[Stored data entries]
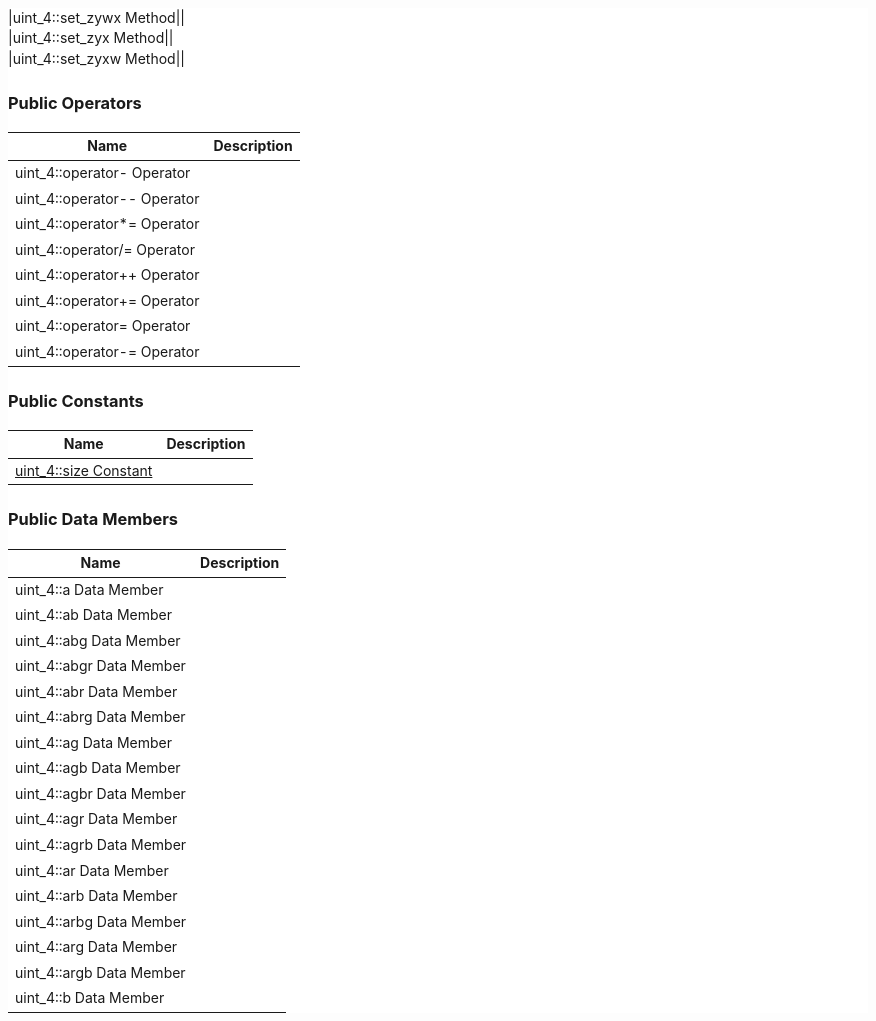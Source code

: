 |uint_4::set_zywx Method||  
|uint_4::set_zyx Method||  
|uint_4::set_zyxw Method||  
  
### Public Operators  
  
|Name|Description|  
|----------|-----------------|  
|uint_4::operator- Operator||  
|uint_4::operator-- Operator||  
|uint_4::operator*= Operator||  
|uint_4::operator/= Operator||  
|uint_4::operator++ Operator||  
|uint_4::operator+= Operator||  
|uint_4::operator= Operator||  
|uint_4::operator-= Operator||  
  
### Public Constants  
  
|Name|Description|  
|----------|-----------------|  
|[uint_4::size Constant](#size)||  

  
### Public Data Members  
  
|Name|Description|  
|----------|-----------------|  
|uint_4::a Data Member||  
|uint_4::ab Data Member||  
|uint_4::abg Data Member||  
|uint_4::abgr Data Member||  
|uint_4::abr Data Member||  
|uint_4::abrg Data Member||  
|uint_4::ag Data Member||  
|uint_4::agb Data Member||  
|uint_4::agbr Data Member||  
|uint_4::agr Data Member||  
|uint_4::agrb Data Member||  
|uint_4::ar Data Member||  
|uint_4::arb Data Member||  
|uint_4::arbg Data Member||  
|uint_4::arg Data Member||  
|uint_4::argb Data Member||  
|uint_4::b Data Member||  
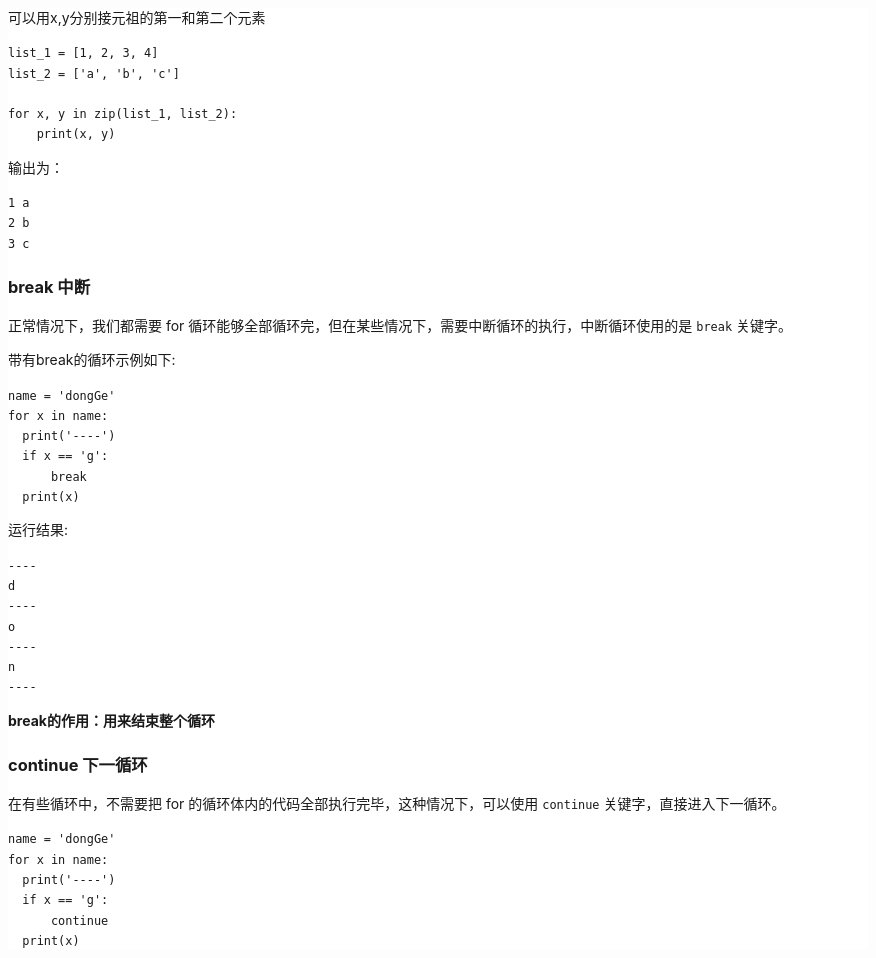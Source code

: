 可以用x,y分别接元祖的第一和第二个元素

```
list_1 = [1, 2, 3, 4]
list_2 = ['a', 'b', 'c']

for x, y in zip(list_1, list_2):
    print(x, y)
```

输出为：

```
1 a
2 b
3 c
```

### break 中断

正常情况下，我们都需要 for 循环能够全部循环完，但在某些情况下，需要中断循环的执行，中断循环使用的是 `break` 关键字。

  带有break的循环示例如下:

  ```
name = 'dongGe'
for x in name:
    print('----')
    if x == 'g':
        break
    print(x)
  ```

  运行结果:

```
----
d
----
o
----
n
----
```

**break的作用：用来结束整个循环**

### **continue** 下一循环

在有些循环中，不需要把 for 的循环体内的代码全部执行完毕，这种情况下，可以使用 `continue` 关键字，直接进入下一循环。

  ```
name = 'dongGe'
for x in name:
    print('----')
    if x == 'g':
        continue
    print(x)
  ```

Your assignment =>
Print every line of the data exactly. Pictures do not belong in the copy.

Written reply =>
Source code

: |uint_4::set_zywx Method||  
|uint_4::set_zyx Method||  
|uint_4::set_zyxw Method||  
  
### Public Operators  
  
|Name|Description|  
|----------|-----------------|  
|uint_4::operator- Operator||  
|uint_4::operator-- Operator||  
|uint_4::operator*= Operator||  
|uint_4::operator/= Operator||  
|uint_4::operator++ Operator||  
|uint_4::operator+= Operator||  
|uint_4::operator= Operator||  
|uint_4::operator-= Operator||  
  
### Public Constants  
  
|Name|Description|  
|----------|-----------------|  
|[uint_4::size Constant](#size)||  

  
### Public Data Members  
  
|Name|Description|  
|----------|-----------------|  
|uint_4::a Data Member||  
|uint_4::ab Data Member||  
|uint_4::abg Data Member||  
|uint_4::abgr Data Member||  
|uint_4::abr Data Member||  
|uint_4::abrg Data Member||  
|uint_4::ag Data Member||  
|uint_4::agb Data Member||  
|uint_4::agbr Data Member||  
|uint_4::agr Data Member||  
|uint_4::agrb Data Member||  
|uint_4::ar Data Member||  
|uint_4::arb Data Member||  
|uint_4::arbg Data Member||  
|uint_4::arg Data Member||  
|uint_4::argb Data Member||  
|uint_4::b Data Member||  
Source code

: 可以用x,y分别接元祖的第一和第二个元素

```
list_1 = [1, 2, 3, 4]
list_2 = ['a', 'b', 'c']

for x, y in zip(list_1, list_2):
    print(x, y)
```

输出为：

```
1 a
2 b
3 c
```

### break 中断

正常情况下，我们都需要 for 循环能够全部循环完，但在某些情况下，需要中断循环的执行，中断循环使用的是 `break` 关键字。

  带有break的循环示例如下:

  ```
name = 'dongGe'
for x in name:
    print('----')
    if x == 'g':
        break
    print(x)
  ```

  运行结果:

```
----
d
----
o
----
n
----
```

**break的作用：用来结束整个循环**

### **continue** 下一循环

在有些循环中，不需要把 for 的循环体内的代码全部执行完毕，这种情况下，可以使用 `continue` 关键字，直接进入下一循环。

  ```
name = 'dongGe'
for x in name:
    print('----')
    if x == 'g':
        continue
    print(x)
  ```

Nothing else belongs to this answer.